Description of the task: The number of lines in the entries below holding the word "subfigure" is all that is needed here.

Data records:
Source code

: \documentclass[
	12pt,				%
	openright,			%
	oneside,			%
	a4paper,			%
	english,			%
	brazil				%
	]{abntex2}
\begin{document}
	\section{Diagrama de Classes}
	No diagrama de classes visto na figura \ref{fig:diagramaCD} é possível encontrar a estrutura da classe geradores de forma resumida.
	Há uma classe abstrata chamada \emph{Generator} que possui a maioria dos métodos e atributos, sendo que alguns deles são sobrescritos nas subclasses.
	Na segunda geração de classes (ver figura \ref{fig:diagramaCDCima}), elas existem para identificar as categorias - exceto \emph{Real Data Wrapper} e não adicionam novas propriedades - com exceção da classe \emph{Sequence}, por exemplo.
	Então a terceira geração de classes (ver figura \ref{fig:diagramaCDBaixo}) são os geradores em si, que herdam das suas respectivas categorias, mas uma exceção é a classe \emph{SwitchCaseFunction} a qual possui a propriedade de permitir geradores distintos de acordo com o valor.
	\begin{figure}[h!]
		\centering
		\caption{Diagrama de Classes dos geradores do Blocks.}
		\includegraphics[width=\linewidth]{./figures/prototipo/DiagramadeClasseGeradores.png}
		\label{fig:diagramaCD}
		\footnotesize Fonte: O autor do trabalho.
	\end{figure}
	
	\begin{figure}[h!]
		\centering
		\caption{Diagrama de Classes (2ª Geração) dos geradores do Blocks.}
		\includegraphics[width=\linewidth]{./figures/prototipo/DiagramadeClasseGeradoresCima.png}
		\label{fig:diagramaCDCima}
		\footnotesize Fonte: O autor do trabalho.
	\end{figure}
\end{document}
--
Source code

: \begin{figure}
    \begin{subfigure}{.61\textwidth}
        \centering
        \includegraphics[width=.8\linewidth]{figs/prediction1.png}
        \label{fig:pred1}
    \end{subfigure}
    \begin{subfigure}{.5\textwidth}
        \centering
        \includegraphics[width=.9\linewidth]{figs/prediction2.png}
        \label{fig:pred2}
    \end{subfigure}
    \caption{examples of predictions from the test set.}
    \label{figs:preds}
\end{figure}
---
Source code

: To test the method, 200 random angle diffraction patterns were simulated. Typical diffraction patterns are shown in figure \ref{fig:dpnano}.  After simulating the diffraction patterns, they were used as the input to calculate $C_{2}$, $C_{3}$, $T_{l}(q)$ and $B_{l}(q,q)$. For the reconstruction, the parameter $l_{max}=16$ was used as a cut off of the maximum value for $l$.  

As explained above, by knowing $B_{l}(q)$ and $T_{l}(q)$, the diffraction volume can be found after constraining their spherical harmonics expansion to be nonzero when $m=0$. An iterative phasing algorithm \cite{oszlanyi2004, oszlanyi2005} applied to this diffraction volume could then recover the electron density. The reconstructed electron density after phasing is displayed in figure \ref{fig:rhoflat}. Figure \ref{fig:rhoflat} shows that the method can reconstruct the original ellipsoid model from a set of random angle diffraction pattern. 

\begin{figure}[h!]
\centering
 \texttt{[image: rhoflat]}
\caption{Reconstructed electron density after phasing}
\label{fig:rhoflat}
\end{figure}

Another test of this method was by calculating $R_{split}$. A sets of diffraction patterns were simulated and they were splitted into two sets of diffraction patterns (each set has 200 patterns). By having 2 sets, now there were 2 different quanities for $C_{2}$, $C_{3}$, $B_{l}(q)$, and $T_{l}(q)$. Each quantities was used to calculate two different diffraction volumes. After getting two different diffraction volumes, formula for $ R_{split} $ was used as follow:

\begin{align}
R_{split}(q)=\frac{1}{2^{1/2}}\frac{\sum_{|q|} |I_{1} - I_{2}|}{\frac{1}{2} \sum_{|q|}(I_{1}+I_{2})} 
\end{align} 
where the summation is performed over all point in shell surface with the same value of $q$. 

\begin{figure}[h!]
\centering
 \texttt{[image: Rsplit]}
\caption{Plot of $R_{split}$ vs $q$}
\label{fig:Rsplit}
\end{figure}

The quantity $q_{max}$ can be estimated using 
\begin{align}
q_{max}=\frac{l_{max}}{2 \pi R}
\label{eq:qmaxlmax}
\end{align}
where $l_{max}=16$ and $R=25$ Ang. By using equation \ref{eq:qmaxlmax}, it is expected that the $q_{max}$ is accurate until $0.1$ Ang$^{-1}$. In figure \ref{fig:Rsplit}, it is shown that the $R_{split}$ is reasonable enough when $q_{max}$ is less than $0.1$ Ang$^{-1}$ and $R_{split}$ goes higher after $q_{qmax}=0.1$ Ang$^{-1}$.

Exercise result: 4